I am flattered that my work might be considered to be of inspiration. I have received much help and inspiration from past and present members here, I am glad to be able to reciprocate.


----------



## MRDucks2 (Mar 28, 2020)

I like the sweep of the black cap and the shape of the blue & white. Thanks for sharing.


----------



## walshjp17 (Mar 28, 2020)

Black cap clip looks best to me - gentle curve is very nice.


----------



## Hubert H (Mar 28, 2020)

You are so far ahead of me, I wonder if I'm even qualified to pass judgment.  Having said that, I like the side profile from pen number one and the front profile from pen #5.


----------



## Ironwood (Mar 28, 2020)

Hubert H said:


> You are so far ahead of me, I wonder if I'm even qualified to pass judgment.  Having said that, I like the side profile from pen number one and the front profile from pen #5.
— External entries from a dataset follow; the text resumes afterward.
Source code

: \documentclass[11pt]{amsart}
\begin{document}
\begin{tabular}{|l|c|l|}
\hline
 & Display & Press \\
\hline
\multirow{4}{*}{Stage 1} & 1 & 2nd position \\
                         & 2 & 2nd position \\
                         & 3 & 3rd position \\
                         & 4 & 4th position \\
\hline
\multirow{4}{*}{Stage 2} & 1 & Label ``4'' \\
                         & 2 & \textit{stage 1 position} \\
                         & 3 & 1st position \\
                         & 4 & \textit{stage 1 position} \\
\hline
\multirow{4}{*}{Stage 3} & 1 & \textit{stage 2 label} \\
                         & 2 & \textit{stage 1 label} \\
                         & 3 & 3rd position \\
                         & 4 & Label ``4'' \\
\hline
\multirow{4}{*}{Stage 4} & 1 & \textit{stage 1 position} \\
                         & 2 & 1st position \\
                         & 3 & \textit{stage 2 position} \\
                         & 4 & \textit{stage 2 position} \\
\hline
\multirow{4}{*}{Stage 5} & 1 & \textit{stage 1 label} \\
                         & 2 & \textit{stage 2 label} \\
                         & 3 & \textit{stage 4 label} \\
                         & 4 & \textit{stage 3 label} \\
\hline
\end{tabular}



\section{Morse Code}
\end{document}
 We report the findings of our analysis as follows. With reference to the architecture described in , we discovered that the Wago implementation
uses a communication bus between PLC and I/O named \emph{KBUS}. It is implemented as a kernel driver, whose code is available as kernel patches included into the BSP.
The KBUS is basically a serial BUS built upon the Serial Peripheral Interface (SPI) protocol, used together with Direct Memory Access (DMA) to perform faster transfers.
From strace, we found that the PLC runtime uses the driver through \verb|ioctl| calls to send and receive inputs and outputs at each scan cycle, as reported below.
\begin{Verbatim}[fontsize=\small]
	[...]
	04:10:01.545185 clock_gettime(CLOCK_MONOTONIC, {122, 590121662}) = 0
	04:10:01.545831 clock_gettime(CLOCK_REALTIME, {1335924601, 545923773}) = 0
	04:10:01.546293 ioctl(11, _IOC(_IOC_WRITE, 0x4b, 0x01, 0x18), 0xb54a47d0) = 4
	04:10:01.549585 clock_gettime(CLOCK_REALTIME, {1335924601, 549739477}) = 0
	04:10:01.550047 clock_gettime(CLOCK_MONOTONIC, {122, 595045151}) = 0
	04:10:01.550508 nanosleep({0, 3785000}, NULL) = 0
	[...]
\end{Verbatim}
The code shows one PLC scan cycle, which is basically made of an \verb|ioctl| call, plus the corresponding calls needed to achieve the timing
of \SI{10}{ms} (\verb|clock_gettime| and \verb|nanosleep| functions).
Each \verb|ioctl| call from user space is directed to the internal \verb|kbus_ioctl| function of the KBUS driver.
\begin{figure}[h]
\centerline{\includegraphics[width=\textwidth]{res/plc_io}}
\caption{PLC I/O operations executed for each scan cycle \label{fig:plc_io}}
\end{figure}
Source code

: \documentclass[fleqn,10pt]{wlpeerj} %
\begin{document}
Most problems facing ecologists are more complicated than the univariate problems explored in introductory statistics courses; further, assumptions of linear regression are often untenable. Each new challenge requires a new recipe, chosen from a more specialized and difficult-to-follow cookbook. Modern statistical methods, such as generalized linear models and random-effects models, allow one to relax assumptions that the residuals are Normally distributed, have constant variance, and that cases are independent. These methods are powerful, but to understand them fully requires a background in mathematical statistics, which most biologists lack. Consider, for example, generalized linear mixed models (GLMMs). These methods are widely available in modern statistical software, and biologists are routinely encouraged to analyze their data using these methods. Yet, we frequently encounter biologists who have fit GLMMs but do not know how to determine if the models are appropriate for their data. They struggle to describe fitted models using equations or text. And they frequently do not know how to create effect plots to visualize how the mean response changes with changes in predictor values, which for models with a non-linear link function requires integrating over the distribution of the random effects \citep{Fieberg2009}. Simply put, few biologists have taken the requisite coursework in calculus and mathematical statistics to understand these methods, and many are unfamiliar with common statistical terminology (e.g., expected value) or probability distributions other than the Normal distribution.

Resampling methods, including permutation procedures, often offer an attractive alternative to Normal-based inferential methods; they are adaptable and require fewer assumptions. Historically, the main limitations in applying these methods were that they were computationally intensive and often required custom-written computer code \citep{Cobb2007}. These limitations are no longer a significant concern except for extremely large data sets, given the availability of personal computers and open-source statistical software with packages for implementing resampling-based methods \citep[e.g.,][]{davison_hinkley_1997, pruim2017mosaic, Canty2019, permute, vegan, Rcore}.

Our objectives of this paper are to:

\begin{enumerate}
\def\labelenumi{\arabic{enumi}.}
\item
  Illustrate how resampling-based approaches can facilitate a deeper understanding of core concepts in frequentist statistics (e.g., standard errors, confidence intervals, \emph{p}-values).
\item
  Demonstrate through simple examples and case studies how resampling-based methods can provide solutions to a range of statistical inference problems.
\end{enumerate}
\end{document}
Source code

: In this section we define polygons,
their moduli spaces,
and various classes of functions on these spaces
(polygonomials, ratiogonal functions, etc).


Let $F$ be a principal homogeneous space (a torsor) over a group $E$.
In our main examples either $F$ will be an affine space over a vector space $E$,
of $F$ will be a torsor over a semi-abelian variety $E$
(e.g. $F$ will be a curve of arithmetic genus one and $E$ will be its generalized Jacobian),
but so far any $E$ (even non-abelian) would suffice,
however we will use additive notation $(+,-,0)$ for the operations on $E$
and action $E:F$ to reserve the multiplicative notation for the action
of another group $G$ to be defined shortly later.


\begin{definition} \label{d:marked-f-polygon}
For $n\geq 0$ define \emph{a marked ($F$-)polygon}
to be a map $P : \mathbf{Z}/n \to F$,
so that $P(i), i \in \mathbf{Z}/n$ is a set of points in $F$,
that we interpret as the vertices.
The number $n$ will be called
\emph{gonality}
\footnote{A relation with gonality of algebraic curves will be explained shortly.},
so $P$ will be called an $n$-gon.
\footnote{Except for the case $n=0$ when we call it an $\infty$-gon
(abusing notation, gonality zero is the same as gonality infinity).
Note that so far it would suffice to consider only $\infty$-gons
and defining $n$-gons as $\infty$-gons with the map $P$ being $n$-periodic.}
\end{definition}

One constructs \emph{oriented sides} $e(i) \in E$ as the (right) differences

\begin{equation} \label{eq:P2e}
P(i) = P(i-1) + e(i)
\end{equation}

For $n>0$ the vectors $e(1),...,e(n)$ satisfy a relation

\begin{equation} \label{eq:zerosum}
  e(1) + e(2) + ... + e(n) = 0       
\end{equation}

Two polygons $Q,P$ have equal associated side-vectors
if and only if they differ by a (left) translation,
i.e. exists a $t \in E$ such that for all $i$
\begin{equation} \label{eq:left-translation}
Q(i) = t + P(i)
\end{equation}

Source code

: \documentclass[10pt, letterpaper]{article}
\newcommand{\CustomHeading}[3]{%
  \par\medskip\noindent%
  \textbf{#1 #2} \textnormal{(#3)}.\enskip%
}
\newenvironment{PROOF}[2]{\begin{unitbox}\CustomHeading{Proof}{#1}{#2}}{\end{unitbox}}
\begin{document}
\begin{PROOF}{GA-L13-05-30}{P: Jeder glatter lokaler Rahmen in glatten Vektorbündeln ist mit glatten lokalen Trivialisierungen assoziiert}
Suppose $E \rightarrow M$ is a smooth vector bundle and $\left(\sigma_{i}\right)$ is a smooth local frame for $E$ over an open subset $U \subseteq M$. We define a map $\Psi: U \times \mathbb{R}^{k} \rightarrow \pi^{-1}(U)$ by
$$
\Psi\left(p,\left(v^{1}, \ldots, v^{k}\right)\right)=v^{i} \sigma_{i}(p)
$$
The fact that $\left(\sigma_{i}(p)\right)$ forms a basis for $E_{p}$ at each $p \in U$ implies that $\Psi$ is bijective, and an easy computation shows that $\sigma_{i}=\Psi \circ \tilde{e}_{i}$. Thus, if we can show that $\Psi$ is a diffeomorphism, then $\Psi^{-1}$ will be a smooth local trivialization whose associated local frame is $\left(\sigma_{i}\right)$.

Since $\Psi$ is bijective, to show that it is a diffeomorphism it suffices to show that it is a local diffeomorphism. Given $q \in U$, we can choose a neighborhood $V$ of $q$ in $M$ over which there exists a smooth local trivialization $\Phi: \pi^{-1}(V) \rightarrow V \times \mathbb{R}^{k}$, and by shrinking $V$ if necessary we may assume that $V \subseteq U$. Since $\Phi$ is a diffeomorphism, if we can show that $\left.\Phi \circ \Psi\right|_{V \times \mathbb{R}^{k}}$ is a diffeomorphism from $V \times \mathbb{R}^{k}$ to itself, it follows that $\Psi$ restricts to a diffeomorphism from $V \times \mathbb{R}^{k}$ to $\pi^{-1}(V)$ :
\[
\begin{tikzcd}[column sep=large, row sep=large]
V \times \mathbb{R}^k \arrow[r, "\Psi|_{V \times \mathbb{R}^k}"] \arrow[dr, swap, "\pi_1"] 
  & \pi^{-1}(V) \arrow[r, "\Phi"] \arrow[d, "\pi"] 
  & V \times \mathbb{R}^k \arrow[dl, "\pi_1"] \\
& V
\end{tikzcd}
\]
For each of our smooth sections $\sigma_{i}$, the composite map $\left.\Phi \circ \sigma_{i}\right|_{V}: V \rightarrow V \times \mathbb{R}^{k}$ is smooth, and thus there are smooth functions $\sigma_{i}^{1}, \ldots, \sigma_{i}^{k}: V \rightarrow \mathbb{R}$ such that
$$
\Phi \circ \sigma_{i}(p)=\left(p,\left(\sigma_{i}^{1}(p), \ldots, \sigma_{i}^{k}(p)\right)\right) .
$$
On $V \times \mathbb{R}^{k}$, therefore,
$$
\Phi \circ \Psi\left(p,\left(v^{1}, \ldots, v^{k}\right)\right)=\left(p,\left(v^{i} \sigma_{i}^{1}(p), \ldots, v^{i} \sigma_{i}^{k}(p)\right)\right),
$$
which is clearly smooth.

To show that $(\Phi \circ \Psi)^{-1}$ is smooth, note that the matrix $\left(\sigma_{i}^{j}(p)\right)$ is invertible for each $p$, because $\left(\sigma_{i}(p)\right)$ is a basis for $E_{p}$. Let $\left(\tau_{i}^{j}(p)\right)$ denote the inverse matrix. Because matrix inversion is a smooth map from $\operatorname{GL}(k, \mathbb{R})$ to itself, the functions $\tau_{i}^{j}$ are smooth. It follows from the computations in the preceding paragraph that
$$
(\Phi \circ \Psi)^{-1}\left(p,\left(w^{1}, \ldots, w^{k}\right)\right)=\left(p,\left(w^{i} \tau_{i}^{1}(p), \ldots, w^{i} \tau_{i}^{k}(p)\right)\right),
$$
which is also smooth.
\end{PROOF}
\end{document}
Hubert, of course you are qualified, I even take advice from my wife on what looks best, and she has never turned a pen 

Well, the majority so far seem to prefer the profile of #1 and shape of #5. I think that will make a nice combination.

Keep any suggestions coming, happy to discuss any aspect about them.


----------



## Bats (Oct 21, 2020)

Not to dredge up an old thread, but I've been looking for a practical/functional clip for some time, and I really like your idea (I'm also apparently in the minority, because I happen to like the "necktie" shaped clips too). I had a question, though.

I was curious how you went about cutting and, more importantly, drilling your clips. Did you anneal it first, or just tackle it as-is?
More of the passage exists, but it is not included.